Systematic review of general burden of disease studies using disability-adjusted life years
1 Department of Public Health, Erasmus MC, Rotterdam, Netherlands
2 Division of Information, Evidence, Research and Innovation, WHO Regional Office for Europe, Copenhagen, Denmark
3 National Institute for Public Health and the Environment, Laboratory for Zoonoses and Environmental Microbiology, Bilthoven, Netherlands
4 University Utrecht, Institute for Risk Assessment Sciences, Utrecht, Netherlands
Population Health Metrics 2012, 10:21 doi:10.1186/1478-7954-10-21Published: 1 November 2012
To systematically review the methodology of general burden of disease studies. Three key questions were addressed: 1) what was the quality of the data, 2) which methodological choices were made to calculate disability adjusted life years (DALYs), and 3) were uncertainty and risk factor analyses performed? Furthermore, DALY outcomes of the included studies were compared.
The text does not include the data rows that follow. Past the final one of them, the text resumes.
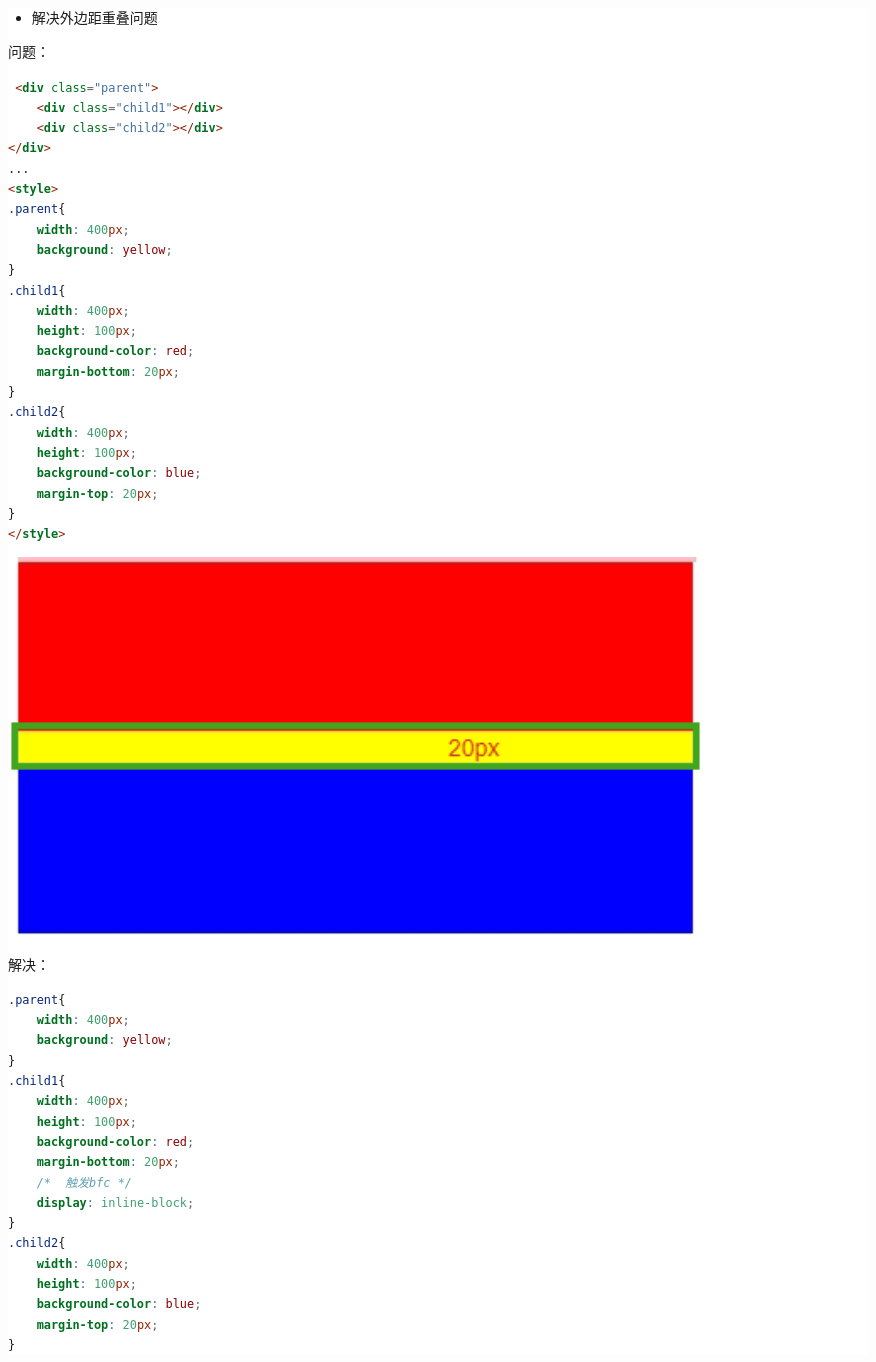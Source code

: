 - 解决外边距重叠问题

问题：
```html
 <div class="parent">
    <div class="child1"></div>
    <div class="child2"></div>
</div>
...
<style>
.parent{
    width: 400px;
    background: yellow;
}
.child1{
    width: 400px;
    height: 100px;
    background-color: red;
    margin-bottom: 20px;
}
.child2{
    width: 400px;
    height: 100px;
    background-color: blue;
    margin-top: 20px;
}
</style>
```
<img src='./img/bfc10.png' width="700">

解决：
```css
.parent{
    width: 400px;
    background: yellow;
}
.child1{
    width: 400px;
    height: 100px;
    background-color: red;
    margin-bottom: 20px;
    /*  触发bfc */
    display: inline-block;
}
.child2{
    width: 400px;
    height: 100px;
    background-color: blue;
    margin-top: 20px;
}
```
Burden of disease studies (1990 to 2011) in international peer-reviewed journals and in grey literature were identified with main inclusion criteria being multiple-cause studies that quantified the burden of disease as the sum of the burden of all distinct diseases expressed in DALYs. Electronic database searches included Medline (PubMed), EMBASE, and Web of Science. Studies were collated by study population, design, methods used to measure mortality and morbidity, risk factor analyses, and evaluation of results.
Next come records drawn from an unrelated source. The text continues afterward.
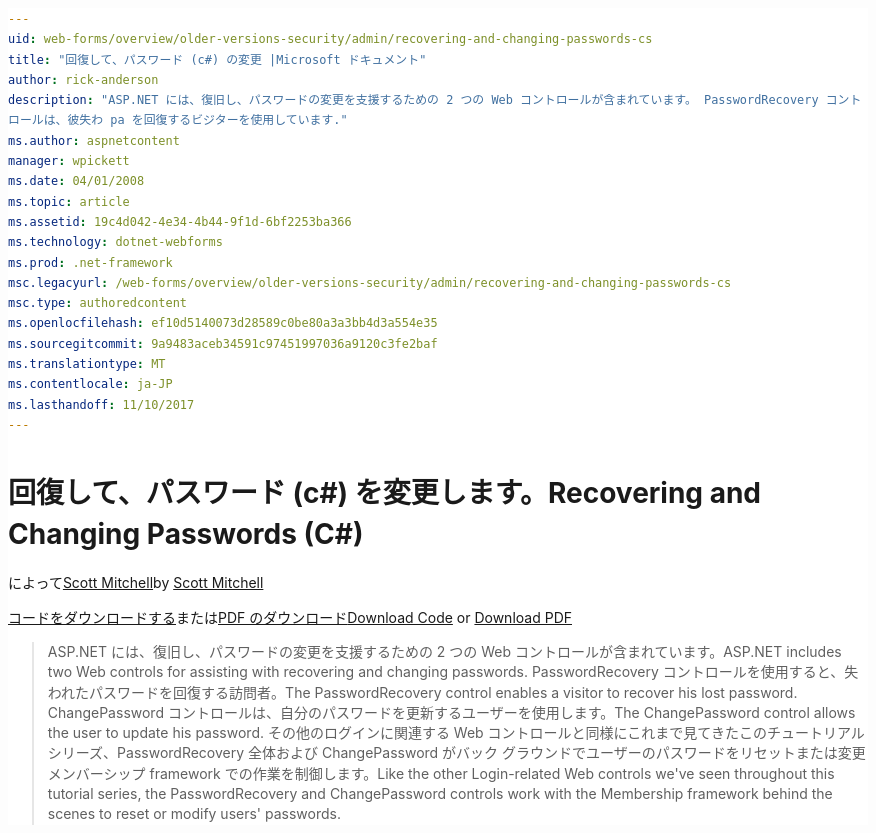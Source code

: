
 ```yaml
---
uid: web-forms/overview/older-versions-security/admin/recovering-and-changing-passwords-cs
title: "回復して、パスワード (c#) の変更 |Microsoft ドキュメント"
author: rick-anderson
description: "ASP.NET には、復旧し、パスワードの変更を支援するための 2 つの Web コントロールが含まれています。 PasswordRecovery コントロールは、彼失わ pa を回復するビジターを使用しています."
ms.author: aspnetcontent
manager: wpickett
ms.date: 04/01/2008
ms.topic: article
ms.assetid: 19c4d042-4e34-4b44-9f1d-6bf2253ba366
ms.technology: dotnet-webforms
ms.prod: .net-framework
msc.legacyurl: /web-forms/overview/older-versions-security/admin/recovering-and-changing-passwords-cs
msc.type: authoredcontent
ms.openlocfilehash: ef10d5140073d28589c0be80a3a3bb4d3a554e35
ms.sourcegitcommit: 9a9483aceb34591c97451997036a9120c3fe2baf
ms.translationtype: MT
ms.contentlocale: ja-JP
ms.lasthandoff: 11/10/2017
---
```

<a name="recovering-and-changing-passwords-c"></a><span data-ttu-id="64e0c-104">回復して、パスワード (c#) を変更します。</span><span class="sxs-lookup"><span data-stu-id="64e0c-104">Recovering and Changing Passwords (C#)</span></span>
====================
<span data-ttu-id="64e0c-105">によって[Scott Mitchell](https://twitter.com/ScottOnWriting)</span><span class="sxs-lookup"><span data-stu-id="64e0c-105">by [Scott Mitchell](https://twitter.com/ScottOnWriting)</span></span>

<span data-ttu-id="64e0c-106">[コードをダウンロードする](http://download.microsoft.com/download/6/0/e/60e1bd94-e5f9-4d5a-a079-f23c98f4f67d/CS.13.zip)または[PDF のダウンロード](http://download.microsoft.com/download/6/0/e/60e1bd94-e5f9-4d5a-a079-f23c98f4f67d/aspnet_tutorial13_ChangingPasswords_cs.pdf)</span><span class="sxs-lookup"><span data-stu-id="64e0c-106">[Download Code](http://download.microsoft.com/download/6/0/e/60e1bd94-e5f9-4d5a-a079-f23c98f4f67d/CS.13.zip) or [Download PDF](http://download.microsoft.com/download/6/0/e/60e1bd94-e5f9-4d5a-a079-f23c98f4f67d/aspnet_tutorial13_ChangingPasswords_cs.pdf)</span></span>

> <span data-ttu-id="64e0c-107">ASP.NET には、復旧し、パスワードの変更を支援するための 2 つの Web コントロールが含まれています。</span><span class="sxs-lookup"><span data-stu-id="64e0c-107">ASP.NET includes two Web controls for assisting with recovering and changing passwords.</span></span> <span data-ttu-id="64e0c-108">PasswordRecovery コントロールを使用すると、失われたパスワードを回復する訪問者。</span><span class="sxs-lookup"><span data-stu-id="64e0c-108">The PasswordRecovery control enables a visitor to recover his lost password.</span></span> <span data-ttu-id="64e0c-109">ChangePassword コントロールは、自分のパスワードを更新するユーザーを使用します。</span><span class="sxs-lookup"><span data-stu-id="64e0c-109">The ChangePassword control allows the user to update his password.</span></span> <span data-ttu-id="64e0c-110">その他のログインに関連する Web コントロールと同様にこれまで見てきたこのチュートリアル シリーズ、PasswordRecovery 全体および ChangePassword がバック グラウンドでユーザーのパスワードをリセットまたは変更メンバーシップ framework での作業を制御します。</span><span class="sxs-lookup"><span data-stu-id="64e0c-110">Like the other Login-related Web controls we've seen throughout this tutorial series, the PasswordRecovery and ChangePassword controls work with the Membership framework behind the scenes to reset or modify users' passwords.</span></span>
Thirty-one studies met the inclusion criteria of our review. Overall, studies followed the Global Burden of Disease (GBD) approach. However, considerable variation existed in disability weights, discounting, age-weighting, and adjustments for uncertainty. Few studies reported whether mortality data were corrected for missing data or underreporting. Comparison with the GBD DALY outcomes by country revealed that for some studies DALY estimates were of similar magnitude; others reported DALY estimates that were two times higher or lower.
Overcoming “error” variation due to the use of different methodologies and low-quality data is a critical priority for advancing burden of disease studies. This can enlarge the detection of true variation in DALY outcomes between populations or over time.